The task: The answer must be every line of the records below that contains the word "without", copied out.
::: Records for this task
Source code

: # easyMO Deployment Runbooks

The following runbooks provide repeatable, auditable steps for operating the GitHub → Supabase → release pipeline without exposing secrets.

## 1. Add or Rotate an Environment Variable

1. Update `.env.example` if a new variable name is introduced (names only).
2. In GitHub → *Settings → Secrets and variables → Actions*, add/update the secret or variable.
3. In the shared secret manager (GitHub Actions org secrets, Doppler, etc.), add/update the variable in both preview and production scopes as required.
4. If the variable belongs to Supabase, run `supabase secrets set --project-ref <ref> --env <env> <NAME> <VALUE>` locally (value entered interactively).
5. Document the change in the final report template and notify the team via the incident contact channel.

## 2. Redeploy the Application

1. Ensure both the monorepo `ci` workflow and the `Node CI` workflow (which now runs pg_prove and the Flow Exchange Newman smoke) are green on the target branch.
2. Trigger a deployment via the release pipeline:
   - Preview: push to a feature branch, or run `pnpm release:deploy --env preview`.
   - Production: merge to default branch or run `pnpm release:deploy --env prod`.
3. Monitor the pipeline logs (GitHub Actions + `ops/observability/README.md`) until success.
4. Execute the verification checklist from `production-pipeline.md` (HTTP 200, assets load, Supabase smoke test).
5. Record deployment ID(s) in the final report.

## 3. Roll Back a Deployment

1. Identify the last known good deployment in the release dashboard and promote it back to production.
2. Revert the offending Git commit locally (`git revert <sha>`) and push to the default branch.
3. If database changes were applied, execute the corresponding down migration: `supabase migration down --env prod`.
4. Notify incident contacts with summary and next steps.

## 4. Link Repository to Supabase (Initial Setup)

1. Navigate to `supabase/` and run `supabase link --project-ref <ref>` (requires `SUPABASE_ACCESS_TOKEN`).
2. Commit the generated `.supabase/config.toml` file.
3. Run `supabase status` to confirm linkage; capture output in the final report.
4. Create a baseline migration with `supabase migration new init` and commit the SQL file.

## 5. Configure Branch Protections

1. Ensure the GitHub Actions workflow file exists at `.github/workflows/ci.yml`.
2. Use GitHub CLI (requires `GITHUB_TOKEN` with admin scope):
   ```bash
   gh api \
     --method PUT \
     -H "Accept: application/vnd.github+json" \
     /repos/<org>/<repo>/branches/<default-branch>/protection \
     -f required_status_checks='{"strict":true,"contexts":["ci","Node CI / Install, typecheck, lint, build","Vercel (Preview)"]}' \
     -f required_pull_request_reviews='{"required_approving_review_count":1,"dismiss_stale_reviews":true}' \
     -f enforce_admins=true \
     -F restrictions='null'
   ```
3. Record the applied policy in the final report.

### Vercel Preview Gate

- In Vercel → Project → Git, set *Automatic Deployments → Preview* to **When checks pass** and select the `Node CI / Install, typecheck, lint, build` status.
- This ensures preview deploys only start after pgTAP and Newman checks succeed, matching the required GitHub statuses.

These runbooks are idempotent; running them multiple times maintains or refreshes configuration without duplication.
::::::
Response:
The following runbooks provide repeatable, auditable steps for operating the GitHub → Supabase → release pipeline without exposing secrets.
These runbooks are idempotent; running them multiple times maintains or refreshes configuration without duplication.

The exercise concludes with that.